Source material |
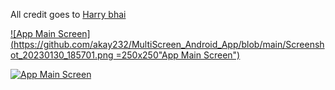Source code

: 
All credit goes to [Harry bhai](http://https://www.youtube.com/@CodeWithHarry "Harry bhai")


[![App Main Screen](https://github.com/akay232/MultiScreen_Android_App/blob/main/Screenshot_20230130_185701.png =250x250"App Main Screen")](http://https://github.com/akay232/MultiScreen_Android_App/blob/main/Screenshot_20230130_185701.png "App Main Screen")

[![App Main Screen](https://github.com/akay232/MultiScreen_Android_App/blob/main/Screenshot_20230130_185748.png "App Main Screen")](https://github.com/akay232/MultiScreen_Android_App/blob/main/Screenshot_20230130_185748.png "App Main Screen")
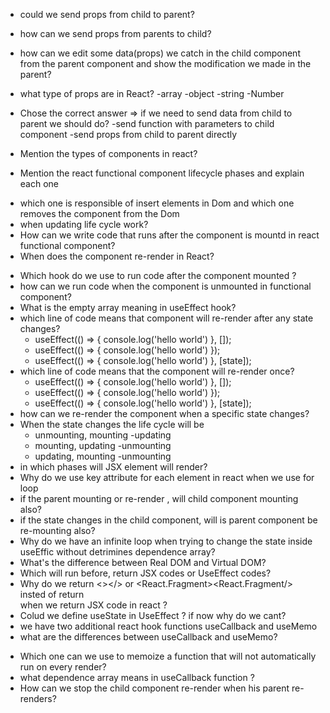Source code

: - could we send props from child to parent?
- how can we send props from parents to child?
- how can we edit some data(props) we catch in the child component from the parent component and show the modification we made in the parent?
- what type of props are in React? 
  -array 
  -object 
  -string 
  -Number

- Chose the correct answer => if we need to send data from child to parent we should do?
  -send function with parameters to child component 
  -send props from child to parent directly
  
- Mention the types of components in react?
- Mention the react functional component lifecycle phases and explain each one
* which one is responsible of insert elements in Dom and which one removes the component from the Dom
* when updating life cycle work?
* How can we write code that runs after the component is mountd in react functional component?
* When does the component re-render in React?

- Which hook do we use to run code after the component mounted ?
- how can we run code when the component is unmounted in functional component?
- What is the empty array meaning in useEffect hook?
- which line of code means that component will re-render after any state changes?
  - useEffect(() => { console.log('hello world') }, []);
  - useEffect(() => { console.log('hello world') });
  - useEffect(() => { console.log('hello world') }, [state]);
- which line of code means that the component will re-render once?
  - useEffect(() => { console.log('hello world') }, []);
  - useEffect(() => { console.log('hello world') });
  - useEffect(() => { console.log('hello world') }, [state]);
- how can we re-render the component when a specific state changes?
- When the state changes the life cycle will be
  - unmounting, mounting -updating
  - mounting, updating -unmounting
  - updating, mounting -unmounting
- in which phases will JSX element will render?
- Why do we use key attribute for each element in react when we use for loop
- if the parent mounting or re-render , will child component mounting also? 
- if the state changes in the child component, will is parent component be re-mounting also?
- Why do we have an infinite loop when trying to change the state inside useEffic without detrimines dependence array?
- What's the difference between Real DOM and Virtual DOM?
- Which will run before, return JSX codes or UseEffect codes?
- Why do we return <></> or <React.Fragment><React.Fragment/> insted of return <div></div> when we return JSX code in react ?
- Colud we define useState in UseEffect ? if now why do we cant?
- we have two additional react hook functions useCallback and useMemo
- what are the differences between useCallback and useMemo?
* Which one can we use to memoize a function that will not automatically run on every render?
* what dependence array means in useCallback function ? 
* How can we stop the child component re-render when his parent re-renders?
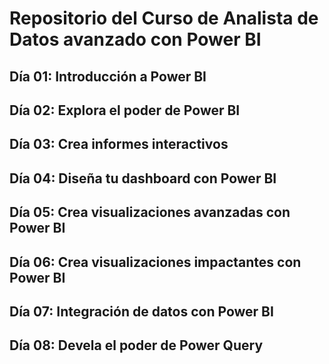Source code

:# **Repositorio del Curso de Analista de Datos avanzado con Power BI**
## Día 01: Introducción a Power BI
## Día 02: Explora el poder de Power BI
## Día 03: Crea informes interactivos
## Día 04: Diseña tu dashboard con Power BI
## Día 05: Crea visualizaciones avanzadas con Power BI
## Día 06: Crea visualizaciones impactantes con Power BI
## Día 07: Integración de datos con Power BI
## Día 08: Devela el poder de Power Query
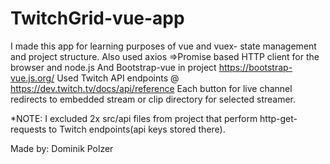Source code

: # TwitchGrid-vue-app
I made this app for learning purposes of vue and vuex- state management and project structure.
Also used axios =>Promise based HTTP client for the browser and node.js
And Bootstrap-vue in project https://bootstrap-vue.js.org/
Used Twitch API endpoints @ https://dev.twitch.tv/docs/api/reference
Each button for live channel redirects to embedded stream or clip directory for selected streamer.

*NOTE: I excluded 2x src/api files from project that perform http-get-requests to Twitch endpoints(api keys stored there).

Made by: Dominik Polzer
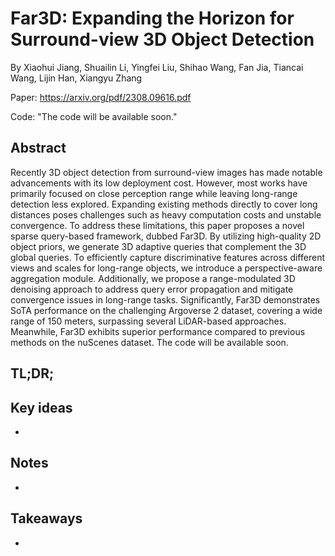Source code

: # Far3D: Expanding the Horizon for Surround-view 3D Object Detection
By Xiaohui Jiang, Shuailin Li, Yingfei Liu, Shihao Wang, Fan Jia, Tiancai Wang, Lijin Han, Xiangyu Zhang

Paper: https://arxiv.org/pdf/2308.09616.pdf

Code: "The code will be available soon."

## Abstract
Recently 3D object detection from surround-view images has made notable advancements with its low deployment cost. However, most works have primarily focused on close perception range while leaving long-range detection less explored. Expanding existing methods directly to cover long distances poses challenges such as heavy computation costs and unstable convergence. To address these limitations, this paper proposes a novel sparse query-based framework, dubbed Far3D. By utilizing high-quality 2D object priors, we generate 3D adaptive queries that complement the 3D global queries. To efficiently capture discriminative features across different views and scales for long-range objects, we introduce a perspective-aware aggregation module. Additionally, we propose a range-modulated 3D denoising approach to address query error propagation and mitigate convergence issues in long-range tasks. Significantly, Far3D demonstrates SoTA performance on the challenging Argoverse 2 dataset, covering a wide range of 150 meters, surpassing several LiDAR-based approaches. Meanwhile, Far3D exhibits superior performance compared to previous methods on the nuScenes dataset. The code will be available soon.

## TL;DR;

## Key ideas
- 

## Notes
- 
## Takeaways
- 
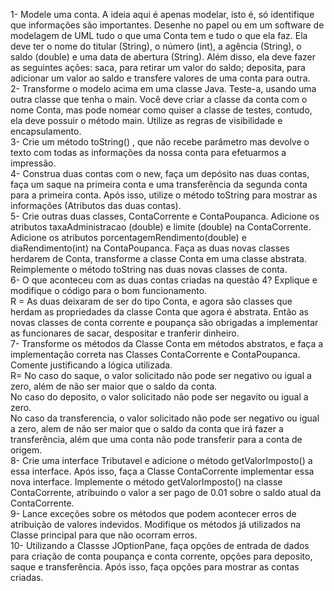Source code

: 1- Modele uma conta. A ideia aqui é apenas modelar, isto é, só identifique que
informações são importantes. Desenhe no papel ou em um software de
modelagem de UML tudo o que uma Conta tem e tudo o que ela faz. Ela deve ter
o nome do titular (String), o número (int), a agência (String), o saldo (double) e
uma data de abertura (String). Além disso, ela deve fazer as seguintes ações: saca,
para retirar um valor do saldo; deposita, para adicionar um valor ao saldo e
transfere valores de uma conta para outra. \
2- Transforme o modelo acima em uma classe Java. Teste-a, usando uma outra classe
que tenha o main. Você deve criar a classe da conta com o nome Conta, mas pode
nomear como quiser a classe de testes, contudo, ela deve possuir o método main.
Utilize as regras de visibilidade e encapsulamento.\
3- Crie um método toString() , que não recebe parâmetro mas devolve o texto com
todas as informações da nossa conta para efetuarmos a impressão.\
4- Construa duas contas com o new, faça um depósito nas duas contas, faça um saque
na primeira conta e uma transferência da segunda conta para a primeira conta.
Após isso, utilize o método toString para mostrar as informações (Atributos das
duas contas).\
5- Crie outras duas classes, ContaCorrente e ContaPoupanca. Adicione os atributos
taxaAdministracao (double) e limite (double) na ContaCorrente. Adicione os
atributos porcentagemRendimento(double) e diaRendimento(int) na 
ContaPoupanca. Faça as duas novas classes herdarem de Conta, transforme a
classe Conta em uma classe abstrata. Reimplemente o método toString nas duas
novas classes de conta.\
6- O que aconteceu com as duas contas criadas na questão 4? Explique e modifique
o código para o bom funcionamento.\
R = As duas deixaram de ser do tipo Conta, e agora são classes que herdam as propriedades
da classe Conta que agora é abstrata. Então as novas classes de conta corrente e poupança
são obrigadas a implementar as funcionares de sacar, despositar e tranferir dinheiro.\
7- Transforme os métodos da Classe Conta em métodos abstratos, e faça a
implementação correta nas Classes ContaCorrente e ContaPoupanca. Comente
justificando a lógica utilizada.\
R= No caso do saque, o valor solicitado não pode ser negativo ou igual a zero, 
além de não ser maior que o saldo da conta.\
No caso do deposito, o valor solicitado não pode ser negavito ou igual a zero.\
No caso da transferencia, o valor solicitado não pode ser negativo ou igual a zero,
alem de não ser maior que o saldo da conta que irá fazer a transferência, além que uma conta
não pode transferir para a conta de origem.\
8- Crie uma interface Tributavel e adicione o método getValorImposto() a essa
interface. Após isso, faça a Classe ContaCorrente implementar essa nova
interface. Implemente o método getValorImposto() na classe ContaCorrente,
atribuindo o valor a ser pago de 0.01 sobre o saldo atual da ContaCorrente.\
9- Lance exceções sobre os métodos que podem acontecer erros de atribuição de
valores indevidos. Modifique os métodos já utilizados na Classe principal para
que não ocorram erros.\
10- Utilizando a Classse JOptionPane, faça opções de entrada de dados para criação
de conta poupança e conta corrente, opções para deposito, saque e transferência.
Após isso, faça opções para mostrar as contas criadas.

Problem | Go through the records and show every line with the string "useMemo" in it.

Problem solution |
- we have two additional react hook functions useCallback and useMemo
- what are the differences between useCallback and useMemo?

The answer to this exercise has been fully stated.